Your objective: Would you please copy each line below that includes the string "document"?

▽

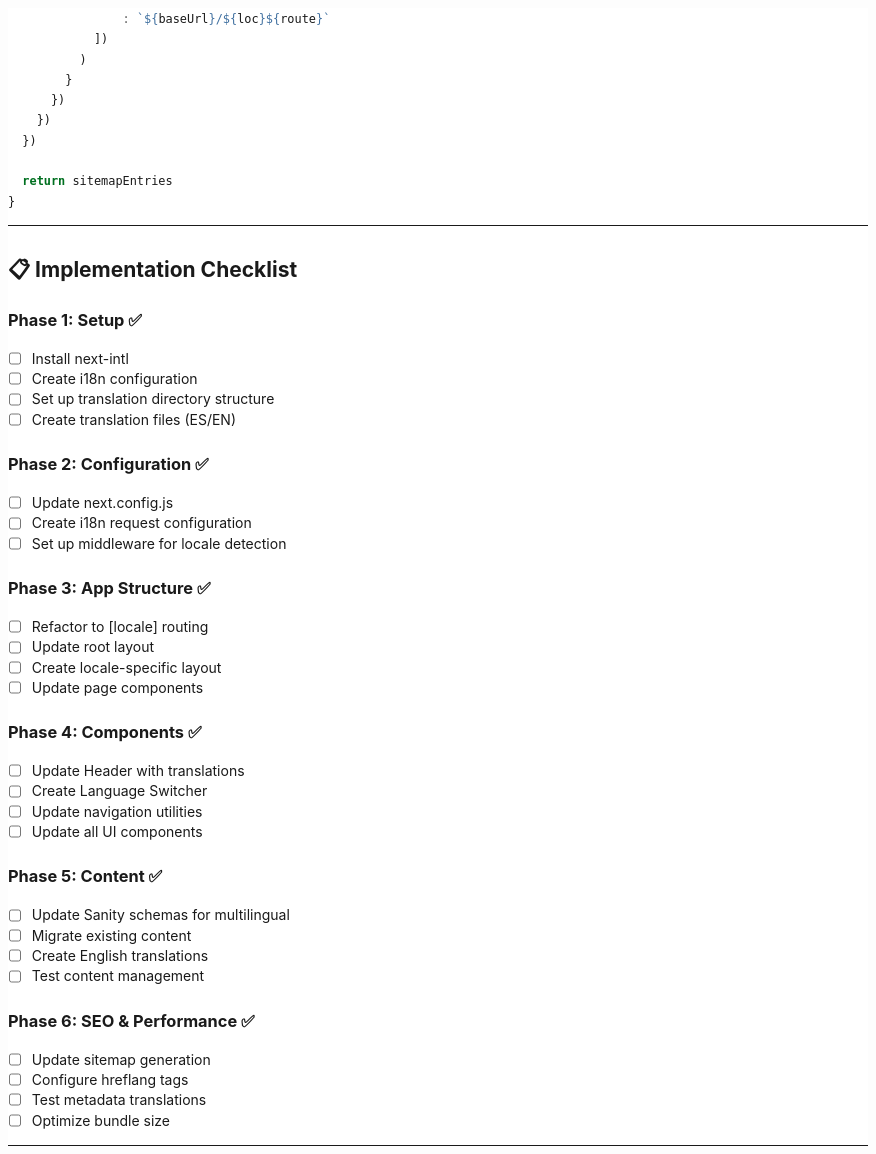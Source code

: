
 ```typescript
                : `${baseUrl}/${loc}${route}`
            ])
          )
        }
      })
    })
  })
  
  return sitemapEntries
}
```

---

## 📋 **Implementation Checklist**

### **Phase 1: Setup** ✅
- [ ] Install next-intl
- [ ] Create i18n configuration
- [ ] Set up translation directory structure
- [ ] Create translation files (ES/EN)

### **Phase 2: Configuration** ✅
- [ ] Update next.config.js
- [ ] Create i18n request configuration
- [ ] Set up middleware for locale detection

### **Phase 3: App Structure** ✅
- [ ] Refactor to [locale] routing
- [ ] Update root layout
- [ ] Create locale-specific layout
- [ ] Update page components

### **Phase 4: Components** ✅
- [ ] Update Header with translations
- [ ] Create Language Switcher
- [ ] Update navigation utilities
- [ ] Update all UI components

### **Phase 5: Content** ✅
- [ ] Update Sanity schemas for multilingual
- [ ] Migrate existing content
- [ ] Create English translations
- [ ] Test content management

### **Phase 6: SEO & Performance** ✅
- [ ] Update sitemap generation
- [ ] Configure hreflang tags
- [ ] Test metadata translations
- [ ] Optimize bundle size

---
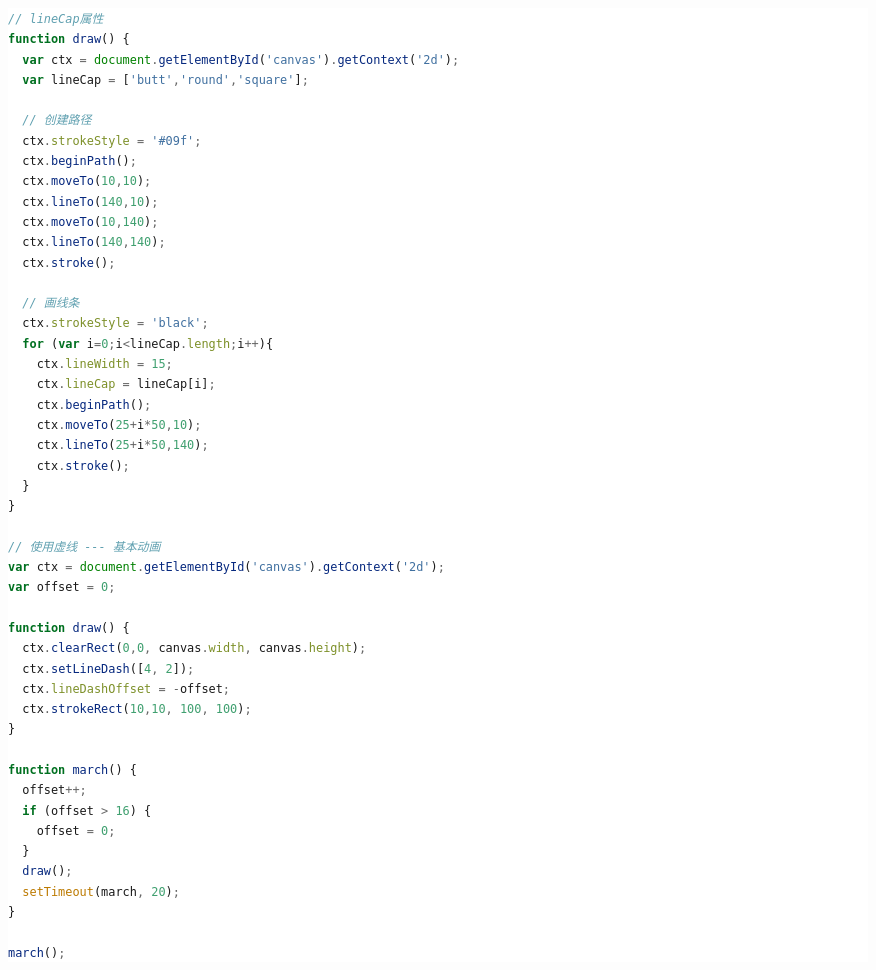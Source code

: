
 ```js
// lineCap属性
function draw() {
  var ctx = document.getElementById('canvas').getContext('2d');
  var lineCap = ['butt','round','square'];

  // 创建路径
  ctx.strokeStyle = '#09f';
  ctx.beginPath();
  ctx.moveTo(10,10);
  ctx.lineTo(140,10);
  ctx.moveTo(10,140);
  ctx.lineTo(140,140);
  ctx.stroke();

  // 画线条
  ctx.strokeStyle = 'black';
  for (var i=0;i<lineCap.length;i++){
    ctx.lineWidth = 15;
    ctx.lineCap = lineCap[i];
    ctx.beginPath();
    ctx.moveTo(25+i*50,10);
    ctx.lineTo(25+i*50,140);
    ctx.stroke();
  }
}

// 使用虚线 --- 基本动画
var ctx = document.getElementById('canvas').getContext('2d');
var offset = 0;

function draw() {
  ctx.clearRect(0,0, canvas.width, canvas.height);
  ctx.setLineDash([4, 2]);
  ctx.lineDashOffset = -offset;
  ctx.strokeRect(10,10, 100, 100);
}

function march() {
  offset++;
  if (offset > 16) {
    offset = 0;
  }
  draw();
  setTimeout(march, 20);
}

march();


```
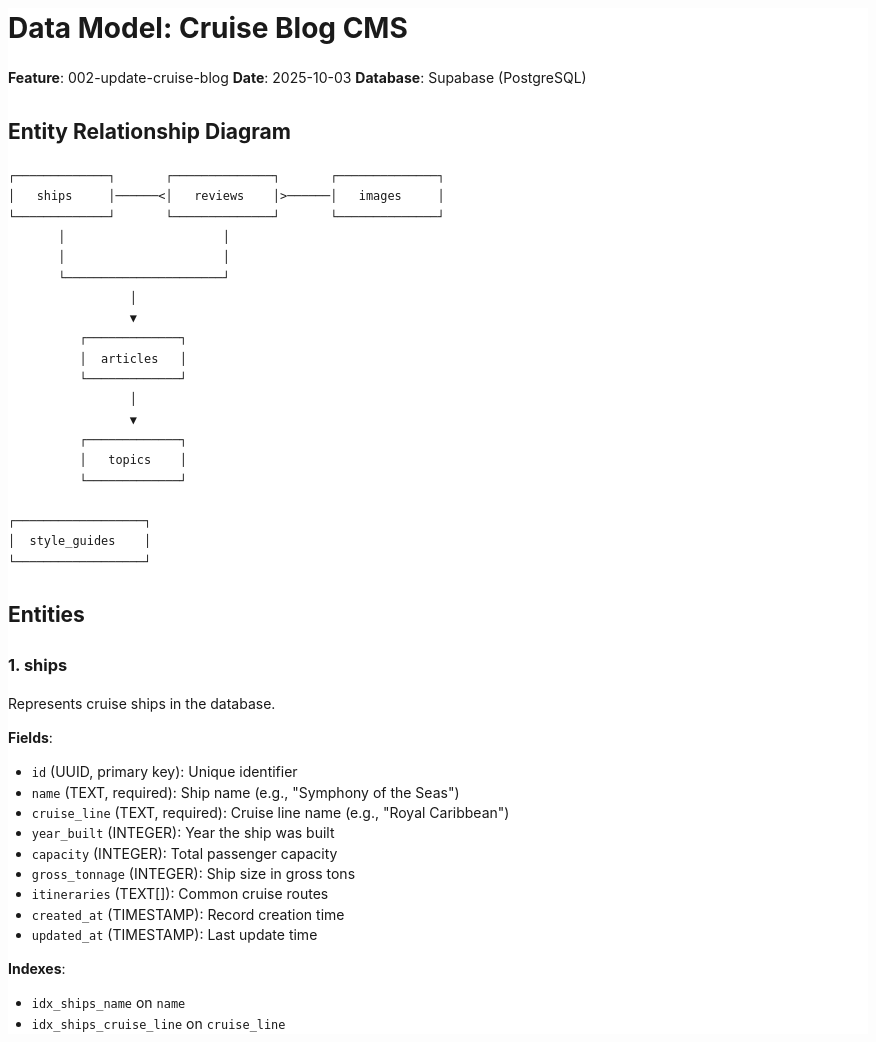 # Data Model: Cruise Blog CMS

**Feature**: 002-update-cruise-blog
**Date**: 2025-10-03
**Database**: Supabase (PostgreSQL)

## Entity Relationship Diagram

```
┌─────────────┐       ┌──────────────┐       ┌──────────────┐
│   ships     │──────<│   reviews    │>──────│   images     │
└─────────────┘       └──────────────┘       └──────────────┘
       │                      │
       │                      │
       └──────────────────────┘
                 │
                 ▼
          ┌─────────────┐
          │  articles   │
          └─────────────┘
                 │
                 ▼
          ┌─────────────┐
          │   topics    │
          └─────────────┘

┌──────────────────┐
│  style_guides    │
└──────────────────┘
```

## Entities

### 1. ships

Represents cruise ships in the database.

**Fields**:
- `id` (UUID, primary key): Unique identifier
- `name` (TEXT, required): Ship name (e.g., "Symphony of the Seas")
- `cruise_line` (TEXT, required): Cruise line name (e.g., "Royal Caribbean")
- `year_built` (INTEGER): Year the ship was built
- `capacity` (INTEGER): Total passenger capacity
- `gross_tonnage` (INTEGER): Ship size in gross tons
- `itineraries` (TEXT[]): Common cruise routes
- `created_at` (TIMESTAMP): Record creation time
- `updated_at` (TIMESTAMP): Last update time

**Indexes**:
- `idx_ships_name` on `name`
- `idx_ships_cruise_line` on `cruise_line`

△

Solution to this problem:
  var ctx = document.getElementById('canvas').getContext('2d');
var ctx = document.getElementById('canvas').getContext('2d');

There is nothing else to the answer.